“Where is the impactor?” The question, raised during a planetary science lecture back in 2019, struck a chord with geophysicist Qian Yuan. The answer, he suspected, was neither in an asteroid belt nor lost to space it was buried inside Earth itself.

Seismic imaging over the past four decades has revealed two enormous anomalies residing deep in the mantle, perched just above the core–mantle boundary. This pair of vast, continent-scale mantle features, known as large low-velocity provinces, LLVPs, are situated beneath Africa and the Pacific Ocean. Their defining characteristic is the way they slow seismic waves, a sign of unusual composition and density. Advanced tomography now demonstrates that they each account for up to 9% of the mantle’s volume, rise more than 1,000 km above the core, and are characterized by sharp, compositionally distinctive boundaries. The prevailing mystery has been their origin.

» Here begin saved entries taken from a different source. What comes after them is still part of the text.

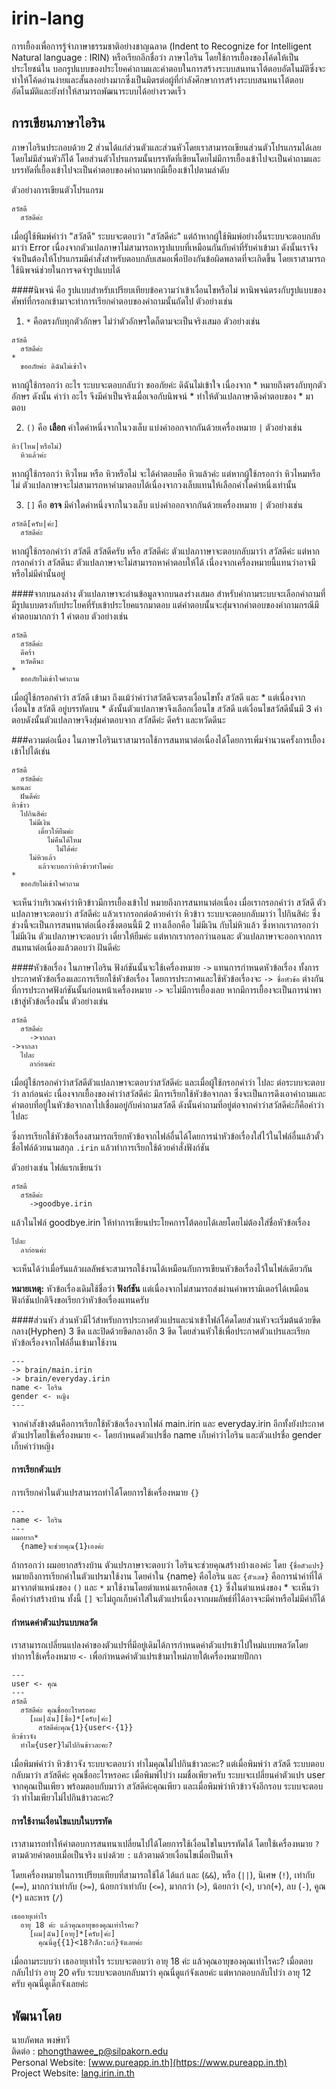 # irin-lang
การเยื้องเพื่อการรู้จำภาษาธรรมชาติอย่างชาญฉลาด (Indent to Recognize for Intelligent Natural language : IRIN) หรือเรียกอีกชื่อว่า ภาษาไอริน โดยใช้การเยื้องของโค้ดให้เป็นประโยชน์ใน บอกรูปแบบของประโยคคำถามและคำตอบในการสร้างระบบสนทนาโต้ตอบอัตโนมัติซึ่งจะทำให้โค้ดอ่านง่ายและสั้นลงอย่างมากซึ่งเป็นมิตรต่อผู้ที่กำลังศึกษาการสร้างระบบสนทนาโต้ตอบอัตโนมัติและยังทำให้สามารถพัฒนาระบบได้อย่างรวดเร็ว

## การเขียนภาษาไอริน
ภาษาไอรินประกอบด้วย 2 ส่วนได้แก่ส่วนตัวและส่วนหัวโดยเราสามารถเขียนส่วนตัวโปรแกรมได้เลยโดยไม่มีส่วนหัวก็ได้ โดยส่วนตัวโปรแกรมนั้นบรรทัดที่เขียนโดยไม่มีการเยื้องเข้าไปจะเป็นคำถามและบรรทัดที่เยื้องเข้าไปจะเป็นคำตอบของคำถามหากมีเยื้องเข้าไปตามลำดับ  

ตัวอย่างการเขียนตัวโปรแกรม
```
สวัสดี
  สวัสดีค่ะ
```
เมื่อผู้ใช้พิมพ์คำว่า "สวัสดี" ระบบจะตอบว่า "สวัสดีค่ะ" แต่ถ้าหากผู้ใช้พิมพ์อย่างอื่นระบบจะตอบกลับมาว่า Error เนื่องจากตัวแปลภาษาไม่สามารถหารูปแบบที่เหมือนกันกับค่าที่รับค่าเข้ามา ดังนั้นเราจึงจำเป็นต้องให้โปรแกรมมีคำสั่งสำหรับตอบกลับเสมอเพื่อป้องกันข้อผิดพลาดที่จะเกิดขึ้น โดยเราสามารถใช้นิพจน์ช่วยในการจดจำรูปแบบได้  

####นิพจน์
คือ รูปแบบสำหรับเปรียบเทียบข้อความว่าเข้าเงื่อนไขหรือไม่ หานิพจน์ตรงกับรูปแบบของศัพท์ที่กรอกเข้ามาจะทำการเรียกคำตอบของคำถามนั้นถัดไป ตัวอย่างเช่น  

1. `*` คือตรงกับทุกตัวอักษร ไม่ว่าตัวอักษรใดก็ตามจะเป็นจริงเสมอ ตัวอย่างเช่น  
  ```
  สวัสดี
    สวัสดีค่ะ
  *
    ขออภัยค่ะ ดิฉันไม่เข้าใจ
  ```
  หากผู้ใช้กรอกว่า อะไร ระบบจะตอบกลับว่า ขออภัยค่ะ ดิฉันไม่เข้าใจ เนื่องจาก * หมายถึงตรงกับทุกตัวอักษร ดังนั้น คำว่า อะไร จึงมีค่าเป็นจริงเมื่อเจอกับนิพจน์ * ทำให้ตัวแปลภาษาดึงคำตอบของ * มาตอบ  

2. `()` คือ **เลือก** คำใดคำหนึ่งจากในวงเล็บ แบ่งคำออกจากกันด้วยเครื่องหมาย `|` ตัวอย่างเช่น
  ```
  หิว(ไหม|หรือไม่)
    หิวแล้วค่ะ
  ```
  หากผู้ใช้กรอกว่า หิวไหม หรือ หิวหรือไม่ จะได้คำตอบคือ หิวแล้วค่ะ แต่หากผู้ใช้กรอกว่า หิวไหมหรือไม่ ตัวแปลภาษาจะไม่สามารถหาคำมาตอบได้เนื่องจากวงเล็บแทนให้เลือกคำใดคำหนึ่งเท่านั้น  

3. `[]` คือ **อาจ** มีคำใดคำหนึ่งจากในวงเล็บ แบ่งคำออกจากกันด้วยเครื่องหมาย `|` ตัวอย่างเช่น  
  ```
  สวัสดี[ครับ|ค่ะ]
    สวัสดีค่ะ
  ```
  หากผู้ใช้กรอกคำว่า สวัสดี สวัสดีครับ หรือ สวัสดีค่ะ ตัวแปลภาาษาจะตอบกลับมาว่า สวัสดีค่ะ แต่หากกรอกคำว่า สวัสดีนะ ตัวแปลภาษาจะไม่สามารถหาคำตอบให้ได้ เนื่องจากเครื่องหมายนี้แทนว่าอาจมีหรือไม่มีคำนั้นอยู่  

####จากบนลงล่าง
ตัวแปลภาษาจะอ่านข้อมูลจากบนลงร่างเสมอ สำหรับคำถามระบบจะเลือกคำถามที่มีรูปแบบตรงกับประโยคที่รับเข้าประโยคแรกมาตอบ แต่คำตอบนั้นจะสุ่มจากคำตอบของคำถามกรณีมีคำตอบมากกว่า 1 คำตอบ ตัวอย่างเช่น  
```
สวัสดี
  สวัสดีค่ะ
  ดีคร้า
  หวัดดีนะ
*
  ขออภัยไม่เข้าใจคำถาม
```
เมื่อผู้ใช้กรอกคำว่า สวัสดี เข้ามา ถึงแม้ว่าคำว่าสวัสดีจะตรงเงื่อนไขทั้ง สวัสดี และ * แต่เนื่องจากเงื่อนไข สวัสดี อยู่บรรทัดบน * ดังนั้นตัวแปลภาษาจึงเลือกเงื่อนไข สวัสดี แต่เงื่อนไขสวัสดีนั้นมี 3 คำตอบดังนั้นตัวแปลภาษาจึงสุ่มคำตอบจาก สวัสดีค่ะ ดีคร้า และหวัดดีนะ  

###ความต่อเนื่อง
ในภาษาไอรินเราสามารถใช้การสนทนาต่อเนื่องได้โดยการเพิ่มจำนวนครั้งการเยื้องเข้าไปได้เช่น
```
สวัสดี
  สวัสดีค่ะ
นอนละ
  ฝันดีค่ะ
หิวข้าว
  ไปกินสิค่ะ
    ไม่มีเงิน
      เดี๋ยวให้ยืมค่ะ
        ไม่คืนได้ไหม
          ไม่ได้ค่ะ
    ไม่หิวแล้ว
      แล้วจะบอกว่าหิวข้าวทำไมค่ะ
*
  ขออภัยไม่เข้าใจคำถาม
```
จะเห็นว่าบริเวณคำว่าหิวข้าวมีการเยื้องเข้าไป หมายถึงการสนทนาต่อเนื่อง เมื่อเรากรอกคำว่า  สวัสดี ตัวแปลภาษาจะตอบว่า สวัสดีค่ะ แล้วเรากรอกต่อด้วยคำว่า หิวข้าว ระบบจะตอบกลับมาว่า ไปกินสิค่ะ ซึ่งช่วงนี้จะเป็นการสนทนาต่อเนื่องซึ่งตอนนี้มี 2 ทางเลือกคือ ไม่มีเงิน กับไม่หิวแล้ว ซึ่งหากเรากรอกว่าไม่มีเงิน ตัวแปลภาษาจะตอบว่า เดี๋ยวให้ยืมค่ะ แต่หากเรากรอกว่านอนละ ตัวแปลภาษาจะออกจากการสนทนาต่อเนื่องแล้วตอบว่า ฝันดีค่ะ

####หัวข้อเรื่อง
ในภาษาไอริน ฟังก์ชันนั้นจะใช้เครื่องหมาย `->` แทนการกำหนดหัวข้อเรื่อง ทั้งการประกาศหัวข้อเรื่องและการเรียกใช้หัวข้อเรื่อง โดยการประกาศและใช้หัวข้อเรื่องจะ `-> ชื่อหัวข้อ` ต่างกันที่การประกาศฟังก์ชันนั้นก่อนหน้าเครื่องหมาย `->` จะไม่มีการเยื้องเลย หากมีการเยื้องจะเป็นการนำพาเข้าสู่หัวข้อเรื่องนั้น ตัวอย่างเช่น  
```
สวัสดี
  สวัสดีค่ะ
    ->จากลา
->จากลา
  ไปละ
    ลาก่อนค่ะ
```
เมื่อผู้ใช้กรอกคำว่าสวัสดีตัวแปลภาษาจะตอบว่าสวัสดีค่ะ และเมื่อผู้ใช้กรอกคำว่า ไปละ ต่อระบบจะตอบว่า ลาก่อนค่ะ เนื่องจากเยื้องของคำว่าสวัสดีค่ะ มีการเรียกใช้หัวข้อจากลา ซึ่งจะเป็นการดึงเอาคำถามและคำตอบที่อยู่ในหัวข้อจากลาไปเชื่อมอยู่กับคำถามสวัสดี ดังนั้นคำถามที่อยู่ต่อจากคำว่าสวัสดีค่ะก็คือคำว่าไปละ

ซึ่งการเรียกใช้หัวข้อเรื่องสามารถเรียกหัวข้อจากไฟล์อื่นได้โดยการนำหัวข้อเรื่องใส่ไว้ในไฟล์อื่นแล้วตั้วชื่อไฟล์ด้วยนามสกุล `.irin` แล้วทำการเรียกใช้ด้วยคำสั่งฟังก์ชัน

ตัวอย่างเช่น ไฟล์แรกเขียนว่า

```
สวัสดี
  สวัสดีค่ะ
    ->goodbye.irin
```

แล้วในไฟล์ goodbye.irin ให้ทำการเขียนประโยคการโต้ตอบได้เลยโดยไม่ต้องใส่ชื่อหัวข้อเรื่อง

```
ไปละ
  ลาก่อนค่ะ
```

จะเห็นได้ว่าเมื่อรันแล้วผลลัพธ์จะสามารถใช้งานได้เหมือนกับการเขียนหัวข้อเรื่องไว้ในไฟล์เดียวกัน

**หมายเหตุ:** หัวข้อเรื่องเดิมใช้ชื่อว่า **ฟังก์ชัน** แต่เนื่องจากไม่สามารถส่งผ่านค่าพารามิเตอร์ได้เหมือนฟังก์ชันปกติจึงขอเรียกว่าหัวข้อเรื่องแทนครับ

####ส่วนหัว
ส่วนหัวมีไว้สำหรับการประกาศตัวแปรและนำเข้าไฟล์โค้ดโดยส่วนหัวจะเริ่มต้นด้วยขีดกลาง(Hyphen) 3 ขีด และปิดด้วยขีดกลางอีก 3 ขีด
โดยส่วนหัวใช้เพื่อประกาศตัวแปรและเรียกหัวข้อเรื่องจากไฟล์อื่นเข้ามาใช้งาน
```
---
-> brain/main.irin
-> brain/everyday.irin
name <- ไอริน
gender <- หญิง
---
```
จากคำสังข้างต้นคือการเรียกใช้หัวข้อเรื่องจากไฟล์ main.irin และ everyday.irin อีกทั้งยังประกาศตัวแปรโดยใช้เครื่องหมาย `<-` โดยกำหนดตัวแปรชื่อ name เก็บค่าว่าไอริน และตัวแปรชื่อ gender เก็บค่าว่าหญิง

#### การเรียกตัวแปร
การเรียกค่าในตัวแปรสามารถทำได้โดยการใช้เครื่องหมาย `{}`
```
---
name <- ไอริน
---
ผมอยาก*
  {name}จะช่วยคุณ{1}เองค่ะ
```
ถ้ากรอกว่า ผมอยากสร้างบ้าน ตัวแปรภาษาจะตอบว่า ไอรินจะช่วยคุณสร้างบ้างเองค่ะ โดย `{ชื่อตัวแปร}`หมายถึงการเรียกค่าในตัวแปรมาใช้งาน โดยค่าใน {name} คือไอริน และ `{ตัวเลข}` คือการนำค่าที่ได้มาจากตำแหน่งของ `()` และ `*` มาใช้งานโดยตำแหน่งแรกคือเลข `{1}` ซึ่งในตำแหน่งของ * จะเห็นว่าคือคำว่าสร้างบ้าน ทั้งนี้ `[]` จะไม่ถูกเก็บค่าใส่ในตัวแปรเนื่องจากผมลัพธ์ที่ได้อาจจะมีค่าหรือไม่มีค่าก็ได้

#### กำหนดค่าตัวแปรแบบพลวัต
เราสามารถเปลี่ยนแปลงค่าของตัวแปรที่มีอยู่เดิมได้การกำหนดค่าตัวแปรเข้าไปใหม่แบบพลวัตโดยทำการใช้เครื่องหมาย `<-` เพื่อกำหนดค่าตัวแปรเข้ามาใหม่ภายใต้เครื่องหมายปีกกา

```
---
user <- คุณ
---
สวัสดี
  สวัสดีค่ะ คุณชื่ออะไรหรอคะ
    [ผม|ฉัน][ชื่อ]*[ครับ|ค่ะ]
      สวัสดีค่ะคุณ{1}{user<-{1}}
หิวข้าวจัง
  ทำไม{user}ไม่ไปกินข้าวละคะ?
```
เมื่อพิมพ์คำว่า หิวข้าวจัง ระบบจะตอบว่า ทำไมคุณไม่ไปกินข้าวละคะ? แต่เมื่อพิมพ์ว่า สวัสดี ระบบตอบกลับมาว่า สวัสดีค่ะ คุณชื่ออะไรหรอคะ เมื่อพิมพ์ไปว่า ผมชื่อเพียวครับ ระบบจะเปลี่ยนค่าตัวแปร user จากคุณเป็นเพียว พร้อมตอบกับมาว่า สวัสดีค่ะคุณเพียว และเมื่อพิมพ์ว่าหิวข้าวจังอีกรอบ ระบบจะตอบว่า ทำไมเพียวไม่ไปกินข้าวละคะ?

#### การใช้งานเงื่อนไขแบบในบรรทัด
เราสามารถทำให้คำตอบการสนทนาเปลี่ยนไปได้โดยการใช้เงื่อนไขในบรรทัดได้ โดยใช้เครื่องหมาย `?` ตามด้วยคำตอบเมื่อเป็นจริง แบ่งด้วย `:` แล้วตามด้วยเงื่อนไขเมื่อเป็นเท็จ

โดยเครื่องหมายในการเปรียบเทียบที่สามารถใช้ได้ ได้แก่ และ (`&&`), หรือ (`||`), นิเศษ (`!`), เท่ากับ (`==`), มากกว่าเท่ากับ (`>=`), น้อยกว่าเท่ากับ (`<=`), มากกว่า (`>`), น้อยกว่า (`<`), บวก(`+`), ลบ (`-`), คูณ (`*`) และหาร (`/`)
```
เธออายุเท่าไร
  อายุ 18 ค่ะ แล้วคุณอายุของคุณเท่าไรคะ?
    [ผม|ฉัน][อายุ]*[ครับ|ค่ะ]
      คุณนี่ดู{{1}<18?เด็ก:แก่}จังเลยค่ะ
```
เมื่อถามระบบว่า เธออายุเท่าไร ระบบจะตอบว่า อายุ 18 ค่ะ แล้วคุณอายุของคุณเท่าไรคะ? เมื่อตอบกลับไปว่า อายุ 20 ครับ ระบบจะตอบกลับมาว่า คุณนี่ดูแก่จังเลยค่ะ แต่หากตอบกลับไปว่า อายุ 12 ครับ คุณนี่ดูเด็กจังเลยค่ะ


## พัฒนาโดย
นายภัคพล พงษ์ทวี  
ติดต่อ : phongthawee_p@silpakorn.edu  
Personal Website: [www.pureapp.in.th](https://www.pureapp.in.th)  
Project Website: [lang.irin.in.th](https://lang.irin.in.th)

New high-resolution simulations, which couple planetary impact dynamics with mantle convection models, offer a radical solution: the LLVPs are remnants of Theia, a Mars-sized protoplanet that collided with the proto-Earth approximately 4.5 billion years ago. That same giant impact has long been accepted as the Moon’s birth event and would have plunged Theia’s iron-rich mantle into Earth’s own. Because it was denser-2 to 3.5 % heavier-than the surrounding rock, the mantle material of Theia sank into the lower mantle, where it has managed to survive billions of years of convective stirring.
The simulations show that the energy from the impact was deposited in the upper mantle, while the lower mantle remained relatively cool and did not melt. This thermal shielding enabled Theia’s fragments, tens of kilometers in diameter, to plunge intact into the deeper mantle. On geological timescales, these convection currents piled the material into two gigantic LLVPs we find today. “It makes sense, therefore, to investigate next what consequences they had for Earth’s earliest evolution,” said Caltech’s Paul Asimow, not least their interaction with the process of subduction, continent formation, and magnetic field generation.
Seismology and geochemistry intersect on the uniqueness of the LLVPs. The shear-wave velocity anomalies reach as low as -3.0% in their deepest parts, with very high dlnVS/dlnVP, compatible with the enrichment in Fe³⁺-bearing bridgmanite-a dense mineral phase stable under extreme lower mantle pressures. The laboratory experiments synthesizing such Fe³⁺-rich bridgmanite indicate that it has notably lower sound velocities and higher density compared to the typical mantle rock, matching the seismic signature of LLVPs. Such mineralogical properties would contribute to anchoring the structures against convective mixing.
Complementary mantle circulation models suggest further complexity. The Pacific LLVP is younger and enriched in subducted oceanic crust, continually fed by the circum-Pacific subduction zones over the past 300 million years, while the African LLVP is much older, more diffuse, and composed of well-mixed material with minimal fresh input. Despite their similar temperatures-temperature being the dominant control on seismic speed-their density differences may explain why the African LLVP rises higher above the core. This asymmetry in deep mantle composition could affect how heat is extracted from the core and, in turn, the stability of Earth’s geomagnetic field.
Theia’s buried remains could also retain volatile “fingerprints” of the early Solar System. Lava derived from above LLVPs is enriched in helium and xenon isotopes, indicating the existence of primordial reservoirs that have not been erased by later mantle homogenization. If future samples of the lunar mantle share these isotopic signatures, it would reinforce the connection between the Moon and the LLVPs, joining surface and deep-Earth expressions of the same cataclysm.
The implications reach beyond Earth: Giant impacts were common in the early Solar System, shaping the interiors of terrestrial planets. If dense, unmixed relics can persist for billions of years, similar deep-mantle heterogeneities may exist on Mars, Venus, or large exoplanets, influencing their tectonics, volcanism, and magnetic histories. As Yuan said, “By looking inward, towards Earth’s interior, instead of outward, towards the Moon, we have found yet another piece of evidence of the cosmic catastrophe that is the Moon-forming giant impact.”